**Exercise description:**
Scan the entries for lines with "cdot" and say how many there are, with nothing more.

**Dataset excerpts:**
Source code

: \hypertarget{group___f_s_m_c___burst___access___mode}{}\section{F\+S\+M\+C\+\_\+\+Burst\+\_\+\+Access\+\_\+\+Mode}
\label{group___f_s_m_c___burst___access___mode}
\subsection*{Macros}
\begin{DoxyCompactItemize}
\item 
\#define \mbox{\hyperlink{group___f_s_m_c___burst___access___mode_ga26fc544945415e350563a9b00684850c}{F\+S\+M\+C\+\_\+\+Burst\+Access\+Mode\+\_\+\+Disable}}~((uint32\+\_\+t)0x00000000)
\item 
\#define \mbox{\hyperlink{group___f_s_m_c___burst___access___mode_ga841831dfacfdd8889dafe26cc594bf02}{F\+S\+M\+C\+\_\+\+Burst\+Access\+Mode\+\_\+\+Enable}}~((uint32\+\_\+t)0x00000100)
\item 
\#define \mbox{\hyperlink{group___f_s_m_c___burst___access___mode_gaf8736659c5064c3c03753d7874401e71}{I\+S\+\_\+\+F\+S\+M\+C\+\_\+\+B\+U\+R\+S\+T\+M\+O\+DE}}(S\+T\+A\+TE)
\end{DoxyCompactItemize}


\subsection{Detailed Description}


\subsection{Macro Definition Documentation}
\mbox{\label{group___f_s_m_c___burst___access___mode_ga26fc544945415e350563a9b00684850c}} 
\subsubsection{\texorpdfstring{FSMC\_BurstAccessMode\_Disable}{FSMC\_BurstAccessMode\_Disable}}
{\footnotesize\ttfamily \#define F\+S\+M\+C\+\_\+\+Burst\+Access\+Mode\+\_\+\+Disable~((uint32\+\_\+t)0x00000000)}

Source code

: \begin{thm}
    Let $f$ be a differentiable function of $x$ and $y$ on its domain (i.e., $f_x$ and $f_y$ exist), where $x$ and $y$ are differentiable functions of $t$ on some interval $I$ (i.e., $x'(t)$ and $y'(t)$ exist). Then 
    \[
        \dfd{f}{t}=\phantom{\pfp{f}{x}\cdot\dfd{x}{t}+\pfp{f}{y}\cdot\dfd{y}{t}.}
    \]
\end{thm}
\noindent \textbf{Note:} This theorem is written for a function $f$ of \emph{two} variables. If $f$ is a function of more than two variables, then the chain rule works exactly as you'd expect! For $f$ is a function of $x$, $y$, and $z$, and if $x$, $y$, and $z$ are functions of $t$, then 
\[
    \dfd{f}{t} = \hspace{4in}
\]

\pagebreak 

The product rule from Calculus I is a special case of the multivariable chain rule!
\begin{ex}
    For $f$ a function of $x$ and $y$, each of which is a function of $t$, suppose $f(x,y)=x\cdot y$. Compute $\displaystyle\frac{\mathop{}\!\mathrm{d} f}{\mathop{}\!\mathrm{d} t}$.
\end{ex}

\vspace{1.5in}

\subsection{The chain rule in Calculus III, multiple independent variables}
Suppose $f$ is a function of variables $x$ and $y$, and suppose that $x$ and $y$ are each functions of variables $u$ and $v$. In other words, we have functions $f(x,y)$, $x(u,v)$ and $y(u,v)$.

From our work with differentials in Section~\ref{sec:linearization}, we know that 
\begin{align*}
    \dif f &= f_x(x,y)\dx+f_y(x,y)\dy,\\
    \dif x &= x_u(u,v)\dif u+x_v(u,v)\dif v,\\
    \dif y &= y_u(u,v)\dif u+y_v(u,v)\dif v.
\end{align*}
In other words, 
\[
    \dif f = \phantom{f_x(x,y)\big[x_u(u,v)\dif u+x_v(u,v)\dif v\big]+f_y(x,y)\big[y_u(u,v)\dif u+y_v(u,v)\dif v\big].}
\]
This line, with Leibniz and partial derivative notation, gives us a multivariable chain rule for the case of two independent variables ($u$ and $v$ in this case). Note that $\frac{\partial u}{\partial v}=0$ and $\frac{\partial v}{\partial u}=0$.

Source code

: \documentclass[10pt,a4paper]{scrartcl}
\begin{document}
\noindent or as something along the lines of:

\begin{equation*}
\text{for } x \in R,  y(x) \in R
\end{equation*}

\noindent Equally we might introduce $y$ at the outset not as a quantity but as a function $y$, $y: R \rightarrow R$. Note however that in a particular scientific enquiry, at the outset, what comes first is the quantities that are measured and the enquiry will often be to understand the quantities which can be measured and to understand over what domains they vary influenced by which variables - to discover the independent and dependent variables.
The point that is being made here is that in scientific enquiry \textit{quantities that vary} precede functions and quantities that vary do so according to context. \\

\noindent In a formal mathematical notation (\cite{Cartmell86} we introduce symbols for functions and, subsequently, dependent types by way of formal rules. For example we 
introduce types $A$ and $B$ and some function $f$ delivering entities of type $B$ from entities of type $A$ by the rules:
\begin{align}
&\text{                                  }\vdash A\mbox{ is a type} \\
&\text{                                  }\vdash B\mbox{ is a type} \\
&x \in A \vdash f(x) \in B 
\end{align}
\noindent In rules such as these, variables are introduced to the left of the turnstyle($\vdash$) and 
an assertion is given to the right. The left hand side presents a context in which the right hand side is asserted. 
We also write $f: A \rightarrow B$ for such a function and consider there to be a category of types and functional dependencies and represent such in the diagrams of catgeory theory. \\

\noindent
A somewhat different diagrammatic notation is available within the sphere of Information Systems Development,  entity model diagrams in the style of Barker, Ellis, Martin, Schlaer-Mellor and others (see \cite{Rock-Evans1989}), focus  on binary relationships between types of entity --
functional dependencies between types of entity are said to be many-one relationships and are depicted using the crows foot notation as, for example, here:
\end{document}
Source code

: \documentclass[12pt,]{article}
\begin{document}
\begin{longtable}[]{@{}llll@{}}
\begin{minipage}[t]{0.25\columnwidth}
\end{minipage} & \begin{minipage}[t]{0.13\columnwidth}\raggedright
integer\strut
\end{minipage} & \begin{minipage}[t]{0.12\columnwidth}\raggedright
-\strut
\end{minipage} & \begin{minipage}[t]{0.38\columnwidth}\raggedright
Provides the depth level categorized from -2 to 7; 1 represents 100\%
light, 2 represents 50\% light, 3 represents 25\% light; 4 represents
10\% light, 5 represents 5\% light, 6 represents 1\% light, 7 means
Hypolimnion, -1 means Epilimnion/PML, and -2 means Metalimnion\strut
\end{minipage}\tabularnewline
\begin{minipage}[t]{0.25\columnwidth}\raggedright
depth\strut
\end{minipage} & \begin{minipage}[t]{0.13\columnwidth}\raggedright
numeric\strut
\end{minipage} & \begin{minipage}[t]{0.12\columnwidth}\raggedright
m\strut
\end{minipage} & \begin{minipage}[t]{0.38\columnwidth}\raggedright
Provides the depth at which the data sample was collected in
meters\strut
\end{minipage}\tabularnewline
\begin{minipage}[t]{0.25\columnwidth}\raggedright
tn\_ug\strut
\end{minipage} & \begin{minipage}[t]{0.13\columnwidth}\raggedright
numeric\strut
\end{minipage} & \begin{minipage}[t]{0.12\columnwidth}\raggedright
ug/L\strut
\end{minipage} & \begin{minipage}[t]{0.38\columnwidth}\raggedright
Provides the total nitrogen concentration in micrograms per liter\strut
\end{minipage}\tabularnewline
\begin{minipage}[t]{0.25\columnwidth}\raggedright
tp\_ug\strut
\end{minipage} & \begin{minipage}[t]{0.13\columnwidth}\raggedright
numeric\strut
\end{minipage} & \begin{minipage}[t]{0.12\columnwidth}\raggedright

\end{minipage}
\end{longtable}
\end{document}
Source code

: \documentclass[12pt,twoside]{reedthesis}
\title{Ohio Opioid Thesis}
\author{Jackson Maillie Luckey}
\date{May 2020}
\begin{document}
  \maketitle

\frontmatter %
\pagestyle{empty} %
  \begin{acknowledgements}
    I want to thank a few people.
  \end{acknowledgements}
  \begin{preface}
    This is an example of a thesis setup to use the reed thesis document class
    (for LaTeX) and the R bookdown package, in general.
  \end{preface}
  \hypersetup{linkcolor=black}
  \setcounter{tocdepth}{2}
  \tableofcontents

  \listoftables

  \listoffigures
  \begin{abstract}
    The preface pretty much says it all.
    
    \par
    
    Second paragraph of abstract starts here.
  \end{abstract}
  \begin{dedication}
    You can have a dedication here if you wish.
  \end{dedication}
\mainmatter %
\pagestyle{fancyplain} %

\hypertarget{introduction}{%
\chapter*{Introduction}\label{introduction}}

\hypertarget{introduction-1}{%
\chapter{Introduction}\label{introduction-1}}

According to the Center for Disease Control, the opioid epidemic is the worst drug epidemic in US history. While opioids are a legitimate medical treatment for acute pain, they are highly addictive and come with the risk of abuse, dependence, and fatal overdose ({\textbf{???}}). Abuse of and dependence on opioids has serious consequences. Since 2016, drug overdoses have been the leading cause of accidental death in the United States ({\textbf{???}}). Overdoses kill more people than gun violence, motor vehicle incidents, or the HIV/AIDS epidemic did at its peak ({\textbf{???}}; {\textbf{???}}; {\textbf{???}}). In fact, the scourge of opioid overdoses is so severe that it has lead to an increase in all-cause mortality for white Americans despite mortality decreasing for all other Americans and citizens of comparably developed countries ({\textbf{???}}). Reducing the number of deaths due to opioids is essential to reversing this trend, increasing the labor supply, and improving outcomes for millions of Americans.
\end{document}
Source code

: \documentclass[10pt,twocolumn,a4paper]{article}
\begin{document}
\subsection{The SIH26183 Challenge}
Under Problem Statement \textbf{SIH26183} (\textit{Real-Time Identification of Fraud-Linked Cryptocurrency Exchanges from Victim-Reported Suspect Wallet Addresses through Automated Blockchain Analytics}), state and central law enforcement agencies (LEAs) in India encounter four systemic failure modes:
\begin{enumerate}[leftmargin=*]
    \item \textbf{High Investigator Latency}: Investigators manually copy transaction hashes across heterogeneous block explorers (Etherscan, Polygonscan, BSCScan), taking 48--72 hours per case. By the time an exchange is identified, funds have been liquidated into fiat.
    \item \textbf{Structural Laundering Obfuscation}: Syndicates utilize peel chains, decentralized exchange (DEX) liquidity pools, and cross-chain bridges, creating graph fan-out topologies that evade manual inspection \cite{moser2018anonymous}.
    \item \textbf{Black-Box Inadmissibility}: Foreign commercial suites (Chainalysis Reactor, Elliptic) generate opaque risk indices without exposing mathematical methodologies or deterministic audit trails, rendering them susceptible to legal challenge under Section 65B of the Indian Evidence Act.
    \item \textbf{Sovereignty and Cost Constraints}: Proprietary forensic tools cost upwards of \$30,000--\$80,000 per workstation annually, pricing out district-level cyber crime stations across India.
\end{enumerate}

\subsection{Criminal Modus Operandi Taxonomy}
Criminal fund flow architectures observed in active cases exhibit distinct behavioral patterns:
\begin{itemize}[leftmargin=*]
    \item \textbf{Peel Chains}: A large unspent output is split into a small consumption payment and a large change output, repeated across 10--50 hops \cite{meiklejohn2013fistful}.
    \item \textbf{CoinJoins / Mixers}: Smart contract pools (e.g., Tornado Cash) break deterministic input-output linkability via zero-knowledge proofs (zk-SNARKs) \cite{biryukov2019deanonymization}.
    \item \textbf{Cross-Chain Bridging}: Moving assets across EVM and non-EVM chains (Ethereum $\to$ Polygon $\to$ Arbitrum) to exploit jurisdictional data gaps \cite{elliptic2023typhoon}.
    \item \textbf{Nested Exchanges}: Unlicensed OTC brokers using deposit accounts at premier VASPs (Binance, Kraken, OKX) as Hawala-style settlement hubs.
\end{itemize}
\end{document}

**Solution:**
2